Search code examples
databasenosqlcassandrasparse-matrix

Can Cassandra partition tables based on date/timestamp?


I have a very big table with many columns. Values in some of the columns change rarely, and as its bad to store all of this data in a single table, I would like to partition the table into many tables based on timestamp. That is, for one timestamp, one table is made, while querying all these tables should give the abstraction of one single table. That is, the query should be only executed on the required tables (based on the time range query) and all these results should be merged.

Thus I need two functionalities:

  • Automatic sparse implementation
  • Storage as multiple table based on timestamp and abstraction of hitting a single table

Which tool is best suited for this purpose? Would Cassandra be suitable?


Solution

  • Conventional SQL databases such as PostgreSQL can handle several TB (maximum theoretical table size is 32TB). Some can handle much larger volumes of data, though this generally requires partioning the data around a cluster of machines.

    10 columns is not very many - PostgreSQL has a maximum of 250-16600 columns per table depending on the column type. Indexing on time is provided, so there should be no need to partition by timestamp, given that you still need to query the data (i.e. you are not archiving old data).

    Cassandra can handle much larger volumes of data than this, but typically one would use multiple nodes in a cluster to share the load and provide replication.

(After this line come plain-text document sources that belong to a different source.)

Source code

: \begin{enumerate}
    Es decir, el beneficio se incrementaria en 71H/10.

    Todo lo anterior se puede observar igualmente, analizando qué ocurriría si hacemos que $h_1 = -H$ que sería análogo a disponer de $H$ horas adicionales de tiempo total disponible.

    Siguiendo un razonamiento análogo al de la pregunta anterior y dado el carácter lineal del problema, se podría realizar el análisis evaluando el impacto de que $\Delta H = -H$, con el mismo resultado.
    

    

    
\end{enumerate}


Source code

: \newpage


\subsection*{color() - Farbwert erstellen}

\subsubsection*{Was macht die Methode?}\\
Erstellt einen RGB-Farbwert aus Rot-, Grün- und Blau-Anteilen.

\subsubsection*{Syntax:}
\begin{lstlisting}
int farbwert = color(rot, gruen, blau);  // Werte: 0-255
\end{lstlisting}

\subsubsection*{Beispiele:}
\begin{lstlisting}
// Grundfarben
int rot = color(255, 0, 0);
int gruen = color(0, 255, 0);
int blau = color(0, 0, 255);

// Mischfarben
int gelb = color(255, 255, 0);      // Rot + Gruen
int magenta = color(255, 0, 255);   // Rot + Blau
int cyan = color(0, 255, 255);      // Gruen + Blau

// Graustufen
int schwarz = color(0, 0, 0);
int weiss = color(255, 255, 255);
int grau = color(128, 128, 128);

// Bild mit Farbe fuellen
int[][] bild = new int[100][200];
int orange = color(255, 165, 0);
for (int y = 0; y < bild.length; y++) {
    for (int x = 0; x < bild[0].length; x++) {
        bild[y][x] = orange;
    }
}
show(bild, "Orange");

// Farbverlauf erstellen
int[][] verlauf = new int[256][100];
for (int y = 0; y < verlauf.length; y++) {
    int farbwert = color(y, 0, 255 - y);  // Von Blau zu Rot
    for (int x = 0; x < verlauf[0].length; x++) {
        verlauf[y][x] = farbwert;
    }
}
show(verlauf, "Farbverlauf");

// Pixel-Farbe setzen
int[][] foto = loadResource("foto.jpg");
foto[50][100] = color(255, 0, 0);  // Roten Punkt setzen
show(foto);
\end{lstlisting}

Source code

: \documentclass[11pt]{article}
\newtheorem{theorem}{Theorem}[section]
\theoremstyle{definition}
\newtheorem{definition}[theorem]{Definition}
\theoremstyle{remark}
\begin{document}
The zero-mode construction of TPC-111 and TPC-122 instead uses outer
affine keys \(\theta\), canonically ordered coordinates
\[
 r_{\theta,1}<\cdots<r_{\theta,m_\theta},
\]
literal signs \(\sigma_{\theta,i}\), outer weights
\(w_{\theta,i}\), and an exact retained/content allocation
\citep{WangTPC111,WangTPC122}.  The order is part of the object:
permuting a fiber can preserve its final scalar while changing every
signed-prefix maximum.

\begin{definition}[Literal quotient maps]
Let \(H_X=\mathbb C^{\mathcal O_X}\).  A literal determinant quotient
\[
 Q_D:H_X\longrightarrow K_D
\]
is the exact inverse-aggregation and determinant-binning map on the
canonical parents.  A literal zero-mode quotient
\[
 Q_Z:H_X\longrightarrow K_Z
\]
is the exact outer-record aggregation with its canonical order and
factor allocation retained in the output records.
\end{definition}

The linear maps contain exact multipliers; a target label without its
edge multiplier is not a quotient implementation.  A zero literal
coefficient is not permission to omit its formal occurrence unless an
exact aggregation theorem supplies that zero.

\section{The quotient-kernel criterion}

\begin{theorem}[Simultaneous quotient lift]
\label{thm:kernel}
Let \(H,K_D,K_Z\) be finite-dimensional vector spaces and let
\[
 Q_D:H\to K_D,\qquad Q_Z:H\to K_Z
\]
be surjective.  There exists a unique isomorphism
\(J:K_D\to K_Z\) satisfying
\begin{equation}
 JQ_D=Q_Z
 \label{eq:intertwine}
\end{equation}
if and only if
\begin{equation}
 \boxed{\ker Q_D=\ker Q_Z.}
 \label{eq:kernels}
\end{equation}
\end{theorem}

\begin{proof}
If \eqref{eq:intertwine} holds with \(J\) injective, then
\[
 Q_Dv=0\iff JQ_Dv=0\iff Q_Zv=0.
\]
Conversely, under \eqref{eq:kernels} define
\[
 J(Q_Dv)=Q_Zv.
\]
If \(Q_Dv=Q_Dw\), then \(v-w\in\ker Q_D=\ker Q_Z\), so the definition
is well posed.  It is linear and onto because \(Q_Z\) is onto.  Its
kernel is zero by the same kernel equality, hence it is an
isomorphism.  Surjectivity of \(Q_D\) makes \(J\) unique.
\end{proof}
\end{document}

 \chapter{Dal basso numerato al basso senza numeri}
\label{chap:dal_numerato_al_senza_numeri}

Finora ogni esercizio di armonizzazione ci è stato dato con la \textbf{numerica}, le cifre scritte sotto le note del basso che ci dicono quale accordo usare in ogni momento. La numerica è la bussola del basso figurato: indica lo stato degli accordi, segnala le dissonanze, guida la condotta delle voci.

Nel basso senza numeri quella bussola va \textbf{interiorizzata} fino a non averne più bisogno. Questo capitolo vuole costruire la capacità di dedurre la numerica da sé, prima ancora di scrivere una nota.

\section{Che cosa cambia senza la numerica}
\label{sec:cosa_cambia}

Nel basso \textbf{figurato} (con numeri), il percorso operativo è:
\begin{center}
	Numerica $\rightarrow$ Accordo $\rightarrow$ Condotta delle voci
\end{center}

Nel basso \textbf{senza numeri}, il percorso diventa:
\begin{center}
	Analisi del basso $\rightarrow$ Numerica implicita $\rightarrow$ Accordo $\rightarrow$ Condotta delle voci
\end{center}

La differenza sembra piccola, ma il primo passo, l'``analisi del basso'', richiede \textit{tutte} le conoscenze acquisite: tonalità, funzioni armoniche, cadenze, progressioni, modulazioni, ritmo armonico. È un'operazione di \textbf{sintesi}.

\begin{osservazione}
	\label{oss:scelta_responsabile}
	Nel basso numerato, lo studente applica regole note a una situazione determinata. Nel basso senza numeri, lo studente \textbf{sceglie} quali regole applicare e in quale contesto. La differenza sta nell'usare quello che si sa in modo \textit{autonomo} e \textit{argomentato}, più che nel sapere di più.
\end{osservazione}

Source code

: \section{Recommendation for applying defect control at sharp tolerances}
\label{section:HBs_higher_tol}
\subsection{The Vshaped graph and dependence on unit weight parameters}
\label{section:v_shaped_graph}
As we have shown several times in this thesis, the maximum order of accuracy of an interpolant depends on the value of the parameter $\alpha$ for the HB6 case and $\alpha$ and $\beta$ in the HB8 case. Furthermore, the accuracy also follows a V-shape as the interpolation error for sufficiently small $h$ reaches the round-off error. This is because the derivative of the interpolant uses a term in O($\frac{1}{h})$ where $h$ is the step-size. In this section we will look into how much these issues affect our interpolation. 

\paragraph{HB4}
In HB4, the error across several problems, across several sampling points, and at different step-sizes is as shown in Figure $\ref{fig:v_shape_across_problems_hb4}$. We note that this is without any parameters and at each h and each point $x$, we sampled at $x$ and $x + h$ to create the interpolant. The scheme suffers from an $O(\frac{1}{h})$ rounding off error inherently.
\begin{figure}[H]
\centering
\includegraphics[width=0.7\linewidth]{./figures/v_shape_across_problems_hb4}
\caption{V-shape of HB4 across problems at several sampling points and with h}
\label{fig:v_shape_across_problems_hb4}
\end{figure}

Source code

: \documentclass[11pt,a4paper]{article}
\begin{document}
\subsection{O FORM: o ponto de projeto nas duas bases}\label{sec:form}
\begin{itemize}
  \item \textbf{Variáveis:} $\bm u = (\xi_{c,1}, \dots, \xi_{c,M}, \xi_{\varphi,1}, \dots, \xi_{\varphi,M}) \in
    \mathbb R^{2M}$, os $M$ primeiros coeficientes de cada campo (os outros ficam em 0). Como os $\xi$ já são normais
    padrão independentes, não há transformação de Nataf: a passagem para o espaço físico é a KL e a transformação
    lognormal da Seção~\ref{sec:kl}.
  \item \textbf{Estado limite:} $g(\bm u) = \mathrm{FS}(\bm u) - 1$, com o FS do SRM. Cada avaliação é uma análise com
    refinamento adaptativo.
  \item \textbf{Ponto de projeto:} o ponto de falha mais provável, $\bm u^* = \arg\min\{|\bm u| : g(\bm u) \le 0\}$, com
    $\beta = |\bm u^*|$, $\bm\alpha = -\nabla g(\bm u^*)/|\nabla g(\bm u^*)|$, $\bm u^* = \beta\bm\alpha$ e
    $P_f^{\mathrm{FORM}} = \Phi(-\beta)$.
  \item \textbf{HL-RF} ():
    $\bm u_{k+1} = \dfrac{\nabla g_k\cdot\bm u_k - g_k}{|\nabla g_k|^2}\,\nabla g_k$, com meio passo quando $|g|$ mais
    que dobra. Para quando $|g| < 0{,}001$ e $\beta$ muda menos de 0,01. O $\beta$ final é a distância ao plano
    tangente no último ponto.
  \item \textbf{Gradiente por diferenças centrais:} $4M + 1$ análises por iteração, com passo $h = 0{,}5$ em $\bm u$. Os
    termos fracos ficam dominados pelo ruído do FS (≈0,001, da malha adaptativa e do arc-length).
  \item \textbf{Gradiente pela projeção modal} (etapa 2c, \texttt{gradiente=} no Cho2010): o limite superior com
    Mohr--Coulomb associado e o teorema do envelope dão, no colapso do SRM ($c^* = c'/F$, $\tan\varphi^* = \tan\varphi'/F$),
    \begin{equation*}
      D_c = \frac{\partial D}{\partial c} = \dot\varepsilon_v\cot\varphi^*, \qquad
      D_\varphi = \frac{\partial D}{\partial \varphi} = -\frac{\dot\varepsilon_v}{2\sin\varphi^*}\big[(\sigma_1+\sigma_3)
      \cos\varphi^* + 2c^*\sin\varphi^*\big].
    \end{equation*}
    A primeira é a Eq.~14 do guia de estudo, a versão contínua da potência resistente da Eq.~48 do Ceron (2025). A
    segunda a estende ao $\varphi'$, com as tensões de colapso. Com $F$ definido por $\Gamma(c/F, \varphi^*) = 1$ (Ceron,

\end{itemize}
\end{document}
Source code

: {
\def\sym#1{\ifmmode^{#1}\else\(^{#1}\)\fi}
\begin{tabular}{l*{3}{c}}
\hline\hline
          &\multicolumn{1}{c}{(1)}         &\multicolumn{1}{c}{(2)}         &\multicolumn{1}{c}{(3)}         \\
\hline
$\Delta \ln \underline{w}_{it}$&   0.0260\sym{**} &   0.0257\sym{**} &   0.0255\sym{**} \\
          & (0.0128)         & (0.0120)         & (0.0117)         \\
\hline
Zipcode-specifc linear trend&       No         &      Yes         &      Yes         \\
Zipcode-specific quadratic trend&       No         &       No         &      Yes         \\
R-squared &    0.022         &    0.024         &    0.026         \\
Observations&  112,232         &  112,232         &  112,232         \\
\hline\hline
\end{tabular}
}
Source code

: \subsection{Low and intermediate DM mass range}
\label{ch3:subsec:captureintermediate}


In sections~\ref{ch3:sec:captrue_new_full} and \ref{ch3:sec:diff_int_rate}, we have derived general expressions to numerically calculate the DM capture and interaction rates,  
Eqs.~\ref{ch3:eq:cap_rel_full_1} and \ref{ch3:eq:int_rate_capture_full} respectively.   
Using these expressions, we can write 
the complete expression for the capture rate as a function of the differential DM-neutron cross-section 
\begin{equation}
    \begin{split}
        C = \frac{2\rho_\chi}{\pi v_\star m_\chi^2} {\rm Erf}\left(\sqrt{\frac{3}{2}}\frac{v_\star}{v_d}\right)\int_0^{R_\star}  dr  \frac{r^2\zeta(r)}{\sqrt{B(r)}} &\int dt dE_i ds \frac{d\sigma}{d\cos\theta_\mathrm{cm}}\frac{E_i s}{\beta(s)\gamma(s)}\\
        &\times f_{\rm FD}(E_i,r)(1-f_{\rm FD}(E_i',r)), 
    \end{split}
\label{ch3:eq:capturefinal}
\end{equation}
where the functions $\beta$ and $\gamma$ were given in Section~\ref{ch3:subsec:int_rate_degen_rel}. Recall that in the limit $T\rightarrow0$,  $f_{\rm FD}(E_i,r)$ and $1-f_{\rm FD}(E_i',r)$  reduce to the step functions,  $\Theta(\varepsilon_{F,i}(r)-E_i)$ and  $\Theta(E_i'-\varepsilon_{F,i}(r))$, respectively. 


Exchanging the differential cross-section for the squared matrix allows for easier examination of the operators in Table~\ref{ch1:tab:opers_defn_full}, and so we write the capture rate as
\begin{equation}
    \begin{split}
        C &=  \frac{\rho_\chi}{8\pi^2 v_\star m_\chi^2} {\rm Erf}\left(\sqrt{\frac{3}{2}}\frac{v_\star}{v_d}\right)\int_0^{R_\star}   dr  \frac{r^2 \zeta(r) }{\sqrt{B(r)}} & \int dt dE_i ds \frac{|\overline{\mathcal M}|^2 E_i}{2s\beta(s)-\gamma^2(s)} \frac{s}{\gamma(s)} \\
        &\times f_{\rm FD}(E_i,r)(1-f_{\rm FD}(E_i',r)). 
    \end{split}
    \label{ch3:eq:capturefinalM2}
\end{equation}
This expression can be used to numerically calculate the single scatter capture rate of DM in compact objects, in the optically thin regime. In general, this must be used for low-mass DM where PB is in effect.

The typical advice seems to be to use one node per TB if the system is heavily read/write loaded, or more (2-3 TB ?) if it is lightly loaded.

    Cassandra doesn't use tables as such. It has column families, which contain rows of sparse columns (up to 2 billion per row). Again, partitioning of data should not be required, in general - you can store a vast number of rows in a single column family (under the hood, they are partitioned across your nodes, and further partitioned into files called SSTables).

    Whether Cassandra is suitable depends somewhat on the types of queries you want to make. Cassandra does not providie flexible SQL queries, so you need to structure the data to suit the queries.